# AIM OF THE TASK:
Using the records below, locate all lines containing "documentclass" and return them.

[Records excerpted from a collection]
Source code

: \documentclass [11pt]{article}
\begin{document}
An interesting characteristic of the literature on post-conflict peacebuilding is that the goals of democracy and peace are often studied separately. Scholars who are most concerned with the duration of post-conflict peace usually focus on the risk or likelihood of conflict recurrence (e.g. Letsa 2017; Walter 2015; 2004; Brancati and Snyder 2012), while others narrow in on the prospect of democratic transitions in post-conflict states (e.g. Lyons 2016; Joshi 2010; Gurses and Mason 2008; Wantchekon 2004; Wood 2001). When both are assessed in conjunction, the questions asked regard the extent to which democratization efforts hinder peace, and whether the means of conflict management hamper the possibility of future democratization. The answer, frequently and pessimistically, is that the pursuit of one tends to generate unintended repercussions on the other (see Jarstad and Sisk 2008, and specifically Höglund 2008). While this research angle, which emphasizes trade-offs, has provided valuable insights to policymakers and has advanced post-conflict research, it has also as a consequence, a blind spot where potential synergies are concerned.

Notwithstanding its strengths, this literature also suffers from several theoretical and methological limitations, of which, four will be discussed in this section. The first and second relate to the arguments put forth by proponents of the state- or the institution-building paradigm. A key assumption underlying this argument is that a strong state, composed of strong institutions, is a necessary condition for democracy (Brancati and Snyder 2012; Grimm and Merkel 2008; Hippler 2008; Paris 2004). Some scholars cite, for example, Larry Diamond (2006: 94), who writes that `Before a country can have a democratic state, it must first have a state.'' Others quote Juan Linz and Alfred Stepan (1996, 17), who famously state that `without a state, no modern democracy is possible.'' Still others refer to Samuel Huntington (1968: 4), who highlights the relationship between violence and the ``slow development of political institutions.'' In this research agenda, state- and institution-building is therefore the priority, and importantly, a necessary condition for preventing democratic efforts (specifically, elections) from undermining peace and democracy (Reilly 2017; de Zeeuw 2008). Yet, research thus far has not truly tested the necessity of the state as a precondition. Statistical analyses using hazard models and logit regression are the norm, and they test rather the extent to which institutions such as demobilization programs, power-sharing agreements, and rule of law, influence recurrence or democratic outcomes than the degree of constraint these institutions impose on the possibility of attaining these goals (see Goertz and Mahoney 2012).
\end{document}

--

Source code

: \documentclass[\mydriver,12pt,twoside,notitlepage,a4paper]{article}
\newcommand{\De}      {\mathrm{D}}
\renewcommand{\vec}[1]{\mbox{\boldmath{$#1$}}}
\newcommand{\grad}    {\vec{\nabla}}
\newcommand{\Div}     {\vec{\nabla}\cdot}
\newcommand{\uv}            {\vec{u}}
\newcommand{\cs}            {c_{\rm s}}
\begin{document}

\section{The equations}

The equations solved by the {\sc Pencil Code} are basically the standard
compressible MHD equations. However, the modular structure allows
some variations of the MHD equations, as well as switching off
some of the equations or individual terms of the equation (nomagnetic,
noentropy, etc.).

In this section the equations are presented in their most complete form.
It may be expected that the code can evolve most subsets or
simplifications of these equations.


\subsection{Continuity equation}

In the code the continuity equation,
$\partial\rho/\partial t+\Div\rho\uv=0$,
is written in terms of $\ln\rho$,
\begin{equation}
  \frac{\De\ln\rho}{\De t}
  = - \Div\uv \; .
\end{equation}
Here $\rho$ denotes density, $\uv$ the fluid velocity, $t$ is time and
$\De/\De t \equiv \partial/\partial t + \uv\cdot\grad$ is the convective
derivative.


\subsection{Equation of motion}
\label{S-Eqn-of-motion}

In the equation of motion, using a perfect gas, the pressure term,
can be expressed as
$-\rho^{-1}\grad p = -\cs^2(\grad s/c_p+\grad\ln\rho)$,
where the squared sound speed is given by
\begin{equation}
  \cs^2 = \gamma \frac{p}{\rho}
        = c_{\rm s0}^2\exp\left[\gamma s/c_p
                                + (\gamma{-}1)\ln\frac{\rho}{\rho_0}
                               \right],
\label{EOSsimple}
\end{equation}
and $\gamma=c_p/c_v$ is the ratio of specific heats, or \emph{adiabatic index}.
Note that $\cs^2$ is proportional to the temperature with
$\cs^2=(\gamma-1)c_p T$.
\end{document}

# REPLY:
: \documentclass [11pt]{article}
: \documentclass[\mydriver,12pt,twoside,notitlepage,a4paper]{article}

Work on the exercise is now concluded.